Big mouth, little production -- WIlliams just doesn't get it

Muhsin Muhammad said famously that Chicago was where wide receivers go to die.

Tribune Bears beat monster Brad Biggs brought up that line in this piece about Roy Williams, who is the first Bears receiver to be presented as a No. 1 guy since Muhammad. Bears coach Lovie Smith, of course, will say he always has five No. 1 receivers, but everybody knows it’s a crock, and you just smile at Smith and shake your head in agreement the way you do when Grandpa says he took Iwo Jima single-handedly.

I had forgotten about that guy and that guy’s quote till Biggsy brought it up, and then I thought about the Muhammad-Williams comparisons.

Neither has a volume control, for one  thing. They’re loquacious, available, a smiling confrontational way at times. How is that the guys furthest from the ball have the biggest mouths and loudest acts?

But what really matters is catching the ball, and if there’s another comparison between Muhammad and Williams, it’s that Chicago is where loud, self-satisfied receivers go to drop the ball.

Muhammad was a terror when it came to drops. By the end, his only use seemed to be babysitting Devin Hester at the line of scrimmage. Williams comes here with a big reputation of big drops.

Mike Martz talks as if Williams is the guy from five years ago. Martz is delirious, of course. Certainly, he’s lacking credibility the way he talks about a lot of Bears personnel, such as how great Greg Olsen and all of last year’s receivers were, and now he can’t wait to buck one of them down for a pet coming off a horrible year -- several horrible years, actually. Next, I expect Martz to tell us he took Iwo Jima single-handedly.

Williams, like any loud, egotistical wideout, said Wednesday he didn’t drop a pass against the Giants. Did too, Bears wide receivers coach Darryl Drake said, talking about Williams’ first chance, a third-and-10 pass that should’ve gone for 16 but instead went to the turf because the Bears’ alleged No. 1 receiver wasn’t better than a smaller cornerback.

It could be that Williams doesn’t get it. Sounds like it, anyway. That’s a problem. How can a guy get better if he doesn’t know why he’s not better?

Drake certainly let Williams know publicly how to get better. He nailed Williams for that drop, he called him out for not being in shape, and he threatened a demotion if things don’t change.

What part of “catch or sit’’ don’t you understand, Roy?

Williams deals with hard questions and issues by way of sarcasm and says a lot of people don’t understand his brand of it. Maybe, maybe not. Could also be that a lot of people don’t understand why a guy who isn’t in shape was given a job by the same offensive coordinator who said players have to “earn’’ such things in the NFL.

"Whether I'm catching the ball or not, we can run the football,’’ Williams said, even though there’s no evidence that the starting running game is any better than the starting passing game that Williams has yet to join. “We're a great screen team and we're a great passing team.

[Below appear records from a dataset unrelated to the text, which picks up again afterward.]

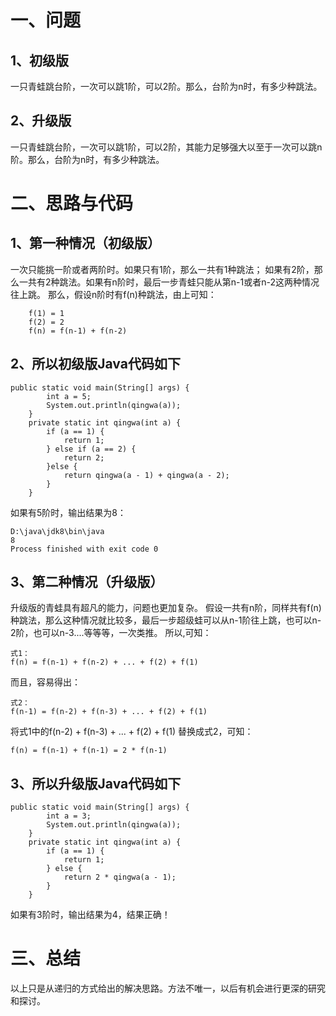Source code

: 
# 一、问题

## 1、初级版

一只青蛙跳台阶，一次可以跳1阶，可以2阶。那么，台阶为n时，有多少种跳法。

## 2、升级版

一只青蛙跳台阶，一次可以跳1阶，可以2阶，其能力足够强大以至于一次可以跳n阶。那么，台阶为n时，有多少种跳法。

# 二、思路与代码

## 1、第一种情况（初级版）

一次只能挑一阶或者两阶时。如果只有1阶，那么一共有1种跳法；
如果有2阶，那么一共有2种跳法。如果有n阶时，最后一步青蛙只能从第n-1或者n-2这两种情况往上跳。
那么，假设n阶时有f(n)种跳法，由上可知：
    
```
    f(1) = 1
    f(2) = 2
    f(n) = f(n-1) + f(n-2)
```

    
## 2、所以初级版Java代码如下

```
public static void main(String[] args) {
        int a = 5;
        System.out.println(qingwa(a));
    }
    private static int qingwa(int a) {
        if (a == 1) {
            return 1;
        } else if (a == 2) {
            return 2;
        }else {
            return qingwa(a - 1) + qingwa(a - 2);
        }
    }
```
如果有5阶时，输出结果为8：

```
D:\java\jdk8\bin\java 
8
Process finished with exit code 0
```

## 3、第二种情况（升级版）

升级版的青蛙具有超凡的能力，问题也更加复杂。
假设一共有n阶，同样共有f(n)种跳法，那么这种情况就比较多，最后一步超级蛙可以从n-1阶往上跳，也可以n-2阶，也可以n-3....等等等，一次类推。
所以,可知：


```
式1：
f(n) = f(n-1) + f(n-2) + ... + f(2) + f(1)
```
而且，容易得出：

```
式2：
f(n-1) = f(n-2) + f(n-3) + ... + f(2) + f(1)
```

将式1中的f(n-2) + f(n-3) + ... + f(2) + f(1) 替换成式2，可知：


```
f(n) = f(n-1) + f(n-1) = 2 * f(n-1)
```
## 3、所以升级版Java代码如下


```
public static void main(String[] args) {
        int a = 3;
        System.out.println(qingwa(a));
    }
    private static int qingwa(int a) {
        if (a == 1) {
            return 1;
        } else {
            return 2 * qingwa(a - 1);
        }
    }
```
如果有3阶时，输出结果为4，结果正确！

# 三、总结

以上只是从递归的方式给出的解决思路。方法不唯一，以后有机会进行更深的研究和探讨。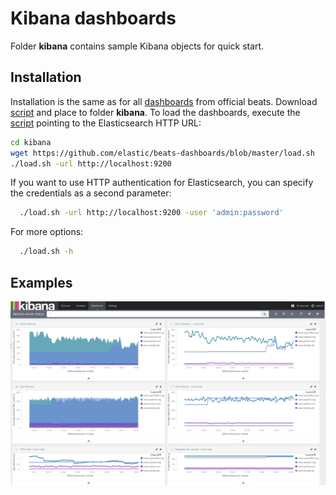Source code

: # Kibana dashboards

Folder **kibana** contains sample Kibana objects for quick start.

## Installation

Installation is the same as for all [dashboards](https://github.com/elastic/beats-dashboards) from official beats. Download [script](https://github.com/elastic/beats-dashboards/blob/master/load.sh) and place to folder **kibana**. To load the dashboards, execute the [script](https://github.com/elastic/beats-dashboards/blob/master/load.sh) pointing to the Elasticsearch HTTP URL:

```bash
cd kibana
wget https://github.com/elastic/beats-dashboards/blob/master/load.sh
./load.sh -url http://localhost:9200
```

If you want to use HTTP authentication for Elasticsearch, you can specify the credentials as a second parameter:

```bash
  ./load.sh -url http://localhost:9200 -user 'admin:password'
```

For more options:

```bash
  ./load.sh -h
```

## Examples

![Apache HTTPD server-status](/doc/images/apache-server-status.png)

So I don't want the focus on me."

Funny how he doesn’t want to be the focus when he looks like a guy who can’t play like a starter.

A lot of people will call this criticism premature and say it’s just the exhibition season, and blah, blah blah. Williams’ position coach didn’t sound like that, is all I can say.

A lot of people, mainly the Bears, will try to spin this potential disaster into a well-executed plan to motivate speedy Johnny Knox, who lost his job to Williams because of Martz’s hypocritical ways. In fact, Martz is one of many Bears coaches already lauding Knox for learning so much in the short time he has been a second-stringer, which might be true, but only the dopes will buy the idea that the Bears spent a million bucks or so for a guy to push Knox.

But you know what? Williams can change all this negativity and doubt just by catching the ball, specifically on third down and in the red zone. All of this edginess and anger goes away if he does what he’s expected to do, what he did for one season under Martz, what he hasn’t done since then. That, see, is why the Curse-O-Meter goes to 11 so quickly with this guy. He has been a mess for three years, underacheiving and overmodulating.

He has the sound of the diva wideout down. Man, he has nailed that loud and empty part of the act. The receiver part, through, putting the “recevier’’ in “big receiver’’ is all he has to do to make the other stuff tolerable.

Otherwise, the comparisons to the oral noise of Muhammad will cease. The comparisons to the ear-splitting boos of Adam Dunn will begin.